Mereka bertiga piknik di tepi danau dan saat itulah Petter
menceritakan dongeng yang paling dia sukai sejak kecil. Dongeng yang pernah
diceritakan kepada ibunya, dongeng yang juga diceritakan kepada Maria, dan kali
ini kepada putrinya. Dongeng tentang seorang Putri Sirkus bernama Panina
Manina.
Hal yang
menarik dari novel ini adalah dunia penulis yang dibeberkan oleh Jostein
Gaarder. Lewat karakternya, Petter, Gaarder membagi penulis dalam tiga
kategori.
Penulis yang jujur, mereka orang yang tidak mau menggunakan jasa
Petter.
Penulis yang kehabisan ide, biasanya penulis yang pernah menerbitkan
buku, tetapi beberapa tahun kemudian mereka belum memiliki karya lagi. Penulis
seperti inilah yang biasanya menjadi langganan Petter. Penulis ini juga terbagi
lagi menjadi dua, penulis yang cukup diberi ide atau garis besar dan bisa
menyusunnya sendiri dan penulis yang membutuhkan draft lengkap dan banyak
penjelasan tambahan serta bimbingan agar dapat menulis dengan lancar.
Terakhir
adalah calon penulis yang merasa bisa menulis tetapi belum pernah menerbitkan
satu karya pun. Kategori terakhir ini pun terbagi lagi menjadi dua. Ada yang
akhirnya bisa menjadi penulis dan ada yang Petter lihat memang tidak memiliki
kemampuan menulis. Untuk jenis terakhir ini, secara halus Petter memberi tahu kalau
masih ada banyak profesi lain di dunia ini selain menjadi penulis. Tidak semua
orang harus menjadi penulis.
Masih
banyak lagi hal-hal yang berkaitan dengan penulis, dunia kepenulisan, dan
penerbitan yang dibahas di buku ini, baik secara langsung maupun tidak
langsung. Selain kisah hidup Petter, ada pula beberapa dongeng milik Petter
yang ikut dicantumkan dalam cerita ini.
Setelah
membaca kisah Petter, saya jadi kepikiran untuk merapikan ide-ide dan
draft-draft yang pernah saya buat. Bukan untuk dijual seperti Petter (siapa
pula yang mau beli, hahaha), tetapi untuk disimpan secara teratur mirip-mirip klasifikasi
Petter. Menurut Petter, tidak semua ide harus dan layak untuk ditulis.

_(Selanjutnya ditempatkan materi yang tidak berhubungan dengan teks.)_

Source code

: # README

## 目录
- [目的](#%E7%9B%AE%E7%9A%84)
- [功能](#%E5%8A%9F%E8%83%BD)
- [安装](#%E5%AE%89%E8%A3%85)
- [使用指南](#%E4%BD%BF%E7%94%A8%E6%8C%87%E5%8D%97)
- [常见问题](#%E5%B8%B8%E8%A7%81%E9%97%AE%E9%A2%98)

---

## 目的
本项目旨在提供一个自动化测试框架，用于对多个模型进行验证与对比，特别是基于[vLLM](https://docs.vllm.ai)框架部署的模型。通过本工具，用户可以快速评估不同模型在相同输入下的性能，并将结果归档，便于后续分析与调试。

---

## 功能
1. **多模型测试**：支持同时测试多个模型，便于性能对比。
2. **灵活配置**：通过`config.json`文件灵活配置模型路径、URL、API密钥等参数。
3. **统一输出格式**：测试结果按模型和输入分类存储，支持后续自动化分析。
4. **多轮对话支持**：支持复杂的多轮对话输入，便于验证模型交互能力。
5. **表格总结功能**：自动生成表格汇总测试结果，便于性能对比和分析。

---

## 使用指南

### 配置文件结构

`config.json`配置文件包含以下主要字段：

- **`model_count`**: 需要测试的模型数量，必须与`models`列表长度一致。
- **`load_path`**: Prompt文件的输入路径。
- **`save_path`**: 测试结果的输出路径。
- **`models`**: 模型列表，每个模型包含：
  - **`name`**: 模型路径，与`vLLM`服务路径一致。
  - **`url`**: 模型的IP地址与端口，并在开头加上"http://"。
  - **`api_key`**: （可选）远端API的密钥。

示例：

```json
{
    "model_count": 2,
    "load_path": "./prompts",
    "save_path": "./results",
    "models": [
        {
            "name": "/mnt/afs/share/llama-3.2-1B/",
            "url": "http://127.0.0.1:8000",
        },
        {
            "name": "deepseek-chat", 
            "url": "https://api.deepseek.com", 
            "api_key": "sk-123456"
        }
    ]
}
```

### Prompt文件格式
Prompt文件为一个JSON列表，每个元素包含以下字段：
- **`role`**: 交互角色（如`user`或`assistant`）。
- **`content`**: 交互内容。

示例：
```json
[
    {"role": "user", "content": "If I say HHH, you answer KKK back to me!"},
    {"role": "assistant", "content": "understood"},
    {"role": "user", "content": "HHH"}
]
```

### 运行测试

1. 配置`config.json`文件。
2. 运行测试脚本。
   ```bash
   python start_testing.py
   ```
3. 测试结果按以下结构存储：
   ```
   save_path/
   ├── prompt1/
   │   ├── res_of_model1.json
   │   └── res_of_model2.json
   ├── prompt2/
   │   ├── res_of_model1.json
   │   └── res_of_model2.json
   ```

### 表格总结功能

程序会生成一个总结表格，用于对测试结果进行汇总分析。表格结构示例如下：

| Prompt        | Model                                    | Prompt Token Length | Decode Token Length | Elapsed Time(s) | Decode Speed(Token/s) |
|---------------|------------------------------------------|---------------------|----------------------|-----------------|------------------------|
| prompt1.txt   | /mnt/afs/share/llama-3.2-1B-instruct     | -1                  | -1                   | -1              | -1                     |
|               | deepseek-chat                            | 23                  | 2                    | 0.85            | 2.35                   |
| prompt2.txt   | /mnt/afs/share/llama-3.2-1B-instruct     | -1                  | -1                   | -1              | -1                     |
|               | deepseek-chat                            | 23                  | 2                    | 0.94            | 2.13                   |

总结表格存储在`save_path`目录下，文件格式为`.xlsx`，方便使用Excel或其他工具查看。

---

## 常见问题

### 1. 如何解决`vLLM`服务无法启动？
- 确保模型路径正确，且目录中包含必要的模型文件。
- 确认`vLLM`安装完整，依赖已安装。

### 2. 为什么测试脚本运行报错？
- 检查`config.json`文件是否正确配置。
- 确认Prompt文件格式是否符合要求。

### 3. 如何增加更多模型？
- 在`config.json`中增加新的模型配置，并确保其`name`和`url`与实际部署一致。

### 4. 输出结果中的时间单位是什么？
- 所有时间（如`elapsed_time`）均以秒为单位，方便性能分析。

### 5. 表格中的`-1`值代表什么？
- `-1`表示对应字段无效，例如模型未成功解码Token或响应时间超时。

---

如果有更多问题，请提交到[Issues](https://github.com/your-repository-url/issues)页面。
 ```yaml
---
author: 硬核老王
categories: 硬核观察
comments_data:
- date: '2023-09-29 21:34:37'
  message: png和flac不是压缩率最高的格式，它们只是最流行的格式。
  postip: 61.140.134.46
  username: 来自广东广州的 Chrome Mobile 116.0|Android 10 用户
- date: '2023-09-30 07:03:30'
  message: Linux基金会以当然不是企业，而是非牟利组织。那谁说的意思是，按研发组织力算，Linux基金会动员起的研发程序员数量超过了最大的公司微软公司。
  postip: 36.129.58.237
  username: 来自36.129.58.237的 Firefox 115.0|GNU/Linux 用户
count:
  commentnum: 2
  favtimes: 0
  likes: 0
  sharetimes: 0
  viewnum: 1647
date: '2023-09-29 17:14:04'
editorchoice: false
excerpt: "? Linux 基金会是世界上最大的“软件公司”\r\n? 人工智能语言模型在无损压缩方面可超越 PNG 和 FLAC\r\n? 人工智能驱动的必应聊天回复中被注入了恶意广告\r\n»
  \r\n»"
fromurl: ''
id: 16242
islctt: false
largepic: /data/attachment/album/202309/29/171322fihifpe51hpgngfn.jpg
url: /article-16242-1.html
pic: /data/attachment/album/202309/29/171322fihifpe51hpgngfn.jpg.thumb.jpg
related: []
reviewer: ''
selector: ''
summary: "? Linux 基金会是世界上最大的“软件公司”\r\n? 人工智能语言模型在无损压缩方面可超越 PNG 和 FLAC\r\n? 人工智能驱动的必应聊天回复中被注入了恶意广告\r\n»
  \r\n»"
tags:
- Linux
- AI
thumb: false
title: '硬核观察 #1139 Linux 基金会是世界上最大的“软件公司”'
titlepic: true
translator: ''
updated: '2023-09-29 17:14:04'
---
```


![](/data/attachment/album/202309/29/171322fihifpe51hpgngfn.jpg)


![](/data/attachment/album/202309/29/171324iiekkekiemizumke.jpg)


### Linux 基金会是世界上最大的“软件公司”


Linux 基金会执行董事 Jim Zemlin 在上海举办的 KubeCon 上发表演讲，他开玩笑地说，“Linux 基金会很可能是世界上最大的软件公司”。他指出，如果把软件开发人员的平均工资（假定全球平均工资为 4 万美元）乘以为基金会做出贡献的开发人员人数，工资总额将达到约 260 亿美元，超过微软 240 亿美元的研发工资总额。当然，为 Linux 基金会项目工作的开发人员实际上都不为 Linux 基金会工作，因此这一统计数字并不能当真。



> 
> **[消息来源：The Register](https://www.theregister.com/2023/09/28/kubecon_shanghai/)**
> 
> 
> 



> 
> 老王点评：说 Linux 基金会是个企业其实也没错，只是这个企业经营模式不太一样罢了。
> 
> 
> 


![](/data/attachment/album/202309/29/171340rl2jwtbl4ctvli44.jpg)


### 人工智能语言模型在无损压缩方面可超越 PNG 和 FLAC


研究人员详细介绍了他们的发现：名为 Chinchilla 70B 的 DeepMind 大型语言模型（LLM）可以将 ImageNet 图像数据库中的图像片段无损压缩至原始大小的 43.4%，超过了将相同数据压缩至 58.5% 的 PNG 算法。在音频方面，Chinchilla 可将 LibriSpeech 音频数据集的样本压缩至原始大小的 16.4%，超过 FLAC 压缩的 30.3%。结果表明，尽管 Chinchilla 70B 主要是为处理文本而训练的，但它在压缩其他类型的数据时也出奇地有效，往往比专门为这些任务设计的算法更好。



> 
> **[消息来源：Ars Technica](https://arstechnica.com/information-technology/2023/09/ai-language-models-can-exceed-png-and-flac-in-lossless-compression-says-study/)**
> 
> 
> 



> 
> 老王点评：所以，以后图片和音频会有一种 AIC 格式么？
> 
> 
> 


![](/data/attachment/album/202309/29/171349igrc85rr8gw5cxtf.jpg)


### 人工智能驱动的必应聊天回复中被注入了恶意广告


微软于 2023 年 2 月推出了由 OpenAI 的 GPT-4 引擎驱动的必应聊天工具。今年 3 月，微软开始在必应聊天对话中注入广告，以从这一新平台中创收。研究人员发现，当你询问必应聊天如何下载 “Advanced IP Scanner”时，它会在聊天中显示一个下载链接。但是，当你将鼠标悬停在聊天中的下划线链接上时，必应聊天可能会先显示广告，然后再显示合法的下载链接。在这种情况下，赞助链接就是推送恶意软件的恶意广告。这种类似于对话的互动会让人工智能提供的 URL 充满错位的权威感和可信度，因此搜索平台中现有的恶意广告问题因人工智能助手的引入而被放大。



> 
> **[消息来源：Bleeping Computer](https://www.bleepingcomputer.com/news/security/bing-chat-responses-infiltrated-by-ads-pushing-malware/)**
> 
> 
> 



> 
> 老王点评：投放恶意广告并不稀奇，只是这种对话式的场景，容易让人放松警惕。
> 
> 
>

Sepertinya, itu memang benar.
Terakhir adalah beberapa kutipan dari Princess of Tales yang saya suka:
Saya tidak merasa kesepian sampai ada sesuatu yang layak dirindukan. Kesepian dan kerinduan adalah dua sisi mata uang yang sama.
Dan kutipan yang cukup panjang, karena menurut saya dua paragraf di bawah ini menarik sekali untuk kita cermati, terutama bagi yang tertarik atau terjun di dunia kepenulisan. :)
Banyak
pemula kekuarangan sesuatu yang sangat mendasar, contohnya pengalaman hidup.
Inilah miskonsepsi postmodern: Anda dapat terlebih dahulu menulis dan hidup
sesudahnya. Namun, banyak anak muda yang ingin menjadi penulis terutama karena
mereka ingin dapat hidup seperti penulis. Ini ibarat meletakkan pedati di depan
kuda penarik. Anda harus terlibh dahulu hidup, kemudian sesudahnya barulah
memutuskan apakah Anda punya sesuatu untuk disampaikan. Kehidupan itu sendiri
adalah sebuah faktor yang sangat menentukan. Menulis adalah buah kehidupan.
Kehidupan bukan buah dari penulisan.
Ketika
siapa saja yang minum bersama saya mengatakan bahwa mereka “pernah menulis”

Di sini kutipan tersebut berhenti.